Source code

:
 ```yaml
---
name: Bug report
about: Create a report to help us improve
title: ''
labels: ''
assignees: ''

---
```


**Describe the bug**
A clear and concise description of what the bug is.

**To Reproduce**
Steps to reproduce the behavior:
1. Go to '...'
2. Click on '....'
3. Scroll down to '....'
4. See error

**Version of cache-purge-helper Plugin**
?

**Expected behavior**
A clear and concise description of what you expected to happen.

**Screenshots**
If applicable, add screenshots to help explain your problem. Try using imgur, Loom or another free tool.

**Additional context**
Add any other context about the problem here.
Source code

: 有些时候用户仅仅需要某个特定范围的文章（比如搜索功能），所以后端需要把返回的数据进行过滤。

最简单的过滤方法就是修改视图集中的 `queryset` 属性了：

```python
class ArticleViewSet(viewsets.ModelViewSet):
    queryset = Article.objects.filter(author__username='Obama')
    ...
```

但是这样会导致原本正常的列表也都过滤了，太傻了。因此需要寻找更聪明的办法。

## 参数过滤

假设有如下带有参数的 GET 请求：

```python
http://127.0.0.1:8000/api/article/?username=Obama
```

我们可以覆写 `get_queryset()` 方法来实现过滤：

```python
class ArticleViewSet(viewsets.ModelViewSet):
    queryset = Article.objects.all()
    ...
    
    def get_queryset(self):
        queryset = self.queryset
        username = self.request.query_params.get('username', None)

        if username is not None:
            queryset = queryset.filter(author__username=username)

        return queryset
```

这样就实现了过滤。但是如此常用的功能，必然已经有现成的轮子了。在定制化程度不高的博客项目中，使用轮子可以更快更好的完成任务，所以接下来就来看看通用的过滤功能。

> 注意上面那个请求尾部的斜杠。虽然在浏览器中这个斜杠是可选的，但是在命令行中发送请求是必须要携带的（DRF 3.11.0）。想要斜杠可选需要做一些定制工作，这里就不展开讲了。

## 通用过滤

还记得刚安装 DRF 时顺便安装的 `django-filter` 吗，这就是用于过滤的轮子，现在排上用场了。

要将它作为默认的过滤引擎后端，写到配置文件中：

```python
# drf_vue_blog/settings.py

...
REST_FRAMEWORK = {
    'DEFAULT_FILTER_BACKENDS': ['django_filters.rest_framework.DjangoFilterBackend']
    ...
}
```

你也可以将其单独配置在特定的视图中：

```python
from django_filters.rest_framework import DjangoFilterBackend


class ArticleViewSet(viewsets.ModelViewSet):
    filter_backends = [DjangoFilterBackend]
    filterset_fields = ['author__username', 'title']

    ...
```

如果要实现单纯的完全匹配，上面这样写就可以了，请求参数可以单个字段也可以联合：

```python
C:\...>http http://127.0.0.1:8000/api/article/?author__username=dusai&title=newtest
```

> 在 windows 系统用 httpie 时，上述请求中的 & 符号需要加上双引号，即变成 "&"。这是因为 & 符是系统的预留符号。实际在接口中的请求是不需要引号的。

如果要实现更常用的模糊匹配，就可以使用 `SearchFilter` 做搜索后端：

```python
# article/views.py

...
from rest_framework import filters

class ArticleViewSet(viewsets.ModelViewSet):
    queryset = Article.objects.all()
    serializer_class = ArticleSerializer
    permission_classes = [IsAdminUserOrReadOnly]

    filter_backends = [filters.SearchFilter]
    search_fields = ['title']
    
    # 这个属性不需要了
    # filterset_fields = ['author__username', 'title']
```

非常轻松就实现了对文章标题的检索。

* * *

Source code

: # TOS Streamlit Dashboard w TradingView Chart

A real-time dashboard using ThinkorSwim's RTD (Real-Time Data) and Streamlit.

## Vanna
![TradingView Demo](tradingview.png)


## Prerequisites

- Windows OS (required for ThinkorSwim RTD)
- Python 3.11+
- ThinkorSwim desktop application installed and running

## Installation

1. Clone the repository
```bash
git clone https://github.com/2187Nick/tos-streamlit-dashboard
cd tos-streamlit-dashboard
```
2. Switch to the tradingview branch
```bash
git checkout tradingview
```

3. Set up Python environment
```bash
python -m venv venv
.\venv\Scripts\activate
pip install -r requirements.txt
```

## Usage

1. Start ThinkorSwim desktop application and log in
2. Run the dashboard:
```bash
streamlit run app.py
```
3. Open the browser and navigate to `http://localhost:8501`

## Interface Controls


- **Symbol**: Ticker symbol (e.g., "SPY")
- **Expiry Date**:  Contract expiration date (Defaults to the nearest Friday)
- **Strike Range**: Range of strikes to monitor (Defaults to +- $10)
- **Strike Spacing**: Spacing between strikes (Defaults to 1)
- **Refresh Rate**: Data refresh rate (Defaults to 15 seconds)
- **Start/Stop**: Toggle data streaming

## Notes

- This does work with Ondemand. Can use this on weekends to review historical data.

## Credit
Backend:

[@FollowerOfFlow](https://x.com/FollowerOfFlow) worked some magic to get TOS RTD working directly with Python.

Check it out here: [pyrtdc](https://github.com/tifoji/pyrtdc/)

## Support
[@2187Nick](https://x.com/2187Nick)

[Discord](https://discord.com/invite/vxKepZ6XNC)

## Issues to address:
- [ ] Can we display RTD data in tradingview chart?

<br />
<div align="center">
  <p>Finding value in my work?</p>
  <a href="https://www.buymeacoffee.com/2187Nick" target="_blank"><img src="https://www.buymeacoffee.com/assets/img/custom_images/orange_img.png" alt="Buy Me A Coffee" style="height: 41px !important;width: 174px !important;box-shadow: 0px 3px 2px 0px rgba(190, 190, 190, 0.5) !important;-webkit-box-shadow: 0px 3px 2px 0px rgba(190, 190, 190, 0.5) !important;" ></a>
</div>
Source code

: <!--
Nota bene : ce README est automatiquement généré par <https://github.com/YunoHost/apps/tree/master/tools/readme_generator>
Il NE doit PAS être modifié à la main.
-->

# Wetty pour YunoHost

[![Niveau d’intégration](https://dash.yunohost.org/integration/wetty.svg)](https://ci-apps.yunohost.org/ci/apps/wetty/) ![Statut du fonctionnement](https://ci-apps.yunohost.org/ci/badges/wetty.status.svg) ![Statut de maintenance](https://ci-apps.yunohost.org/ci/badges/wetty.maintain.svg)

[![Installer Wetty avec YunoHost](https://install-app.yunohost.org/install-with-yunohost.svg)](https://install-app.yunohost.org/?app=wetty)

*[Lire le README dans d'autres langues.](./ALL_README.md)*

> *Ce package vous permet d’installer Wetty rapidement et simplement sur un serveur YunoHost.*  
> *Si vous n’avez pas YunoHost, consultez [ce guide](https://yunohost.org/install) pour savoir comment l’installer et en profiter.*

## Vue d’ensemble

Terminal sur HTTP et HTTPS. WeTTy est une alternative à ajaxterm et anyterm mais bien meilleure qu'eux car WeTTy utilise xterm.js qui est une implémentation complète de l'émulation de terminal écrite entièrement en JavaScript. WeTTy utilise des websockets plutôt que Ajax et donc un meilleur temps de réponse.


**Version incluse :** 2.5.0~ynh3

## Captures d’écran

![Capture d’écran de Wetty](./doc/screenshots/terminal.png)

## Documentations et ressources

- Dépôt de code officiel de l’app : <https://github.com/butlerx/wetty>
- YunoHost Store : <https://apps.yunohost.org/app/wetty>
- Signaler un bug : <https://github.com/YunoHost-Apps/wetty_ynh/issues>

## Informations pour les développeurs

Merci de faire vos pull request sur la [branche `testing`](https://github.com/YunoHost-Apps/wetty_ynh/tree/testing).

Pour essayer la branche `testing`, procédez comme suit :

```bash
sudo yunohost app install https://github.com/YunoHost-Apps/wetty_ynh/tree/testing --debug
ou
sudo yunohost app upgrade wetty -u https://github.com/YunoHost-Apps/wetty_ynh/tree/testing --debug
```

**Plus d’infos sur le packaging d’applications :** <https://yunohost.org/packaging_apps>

* * *

> [About this exercise] Every line in the data above that contains "report" needs to be copied.

> [Result of this exercise]
name: Bug report
about: Create a report to help us improve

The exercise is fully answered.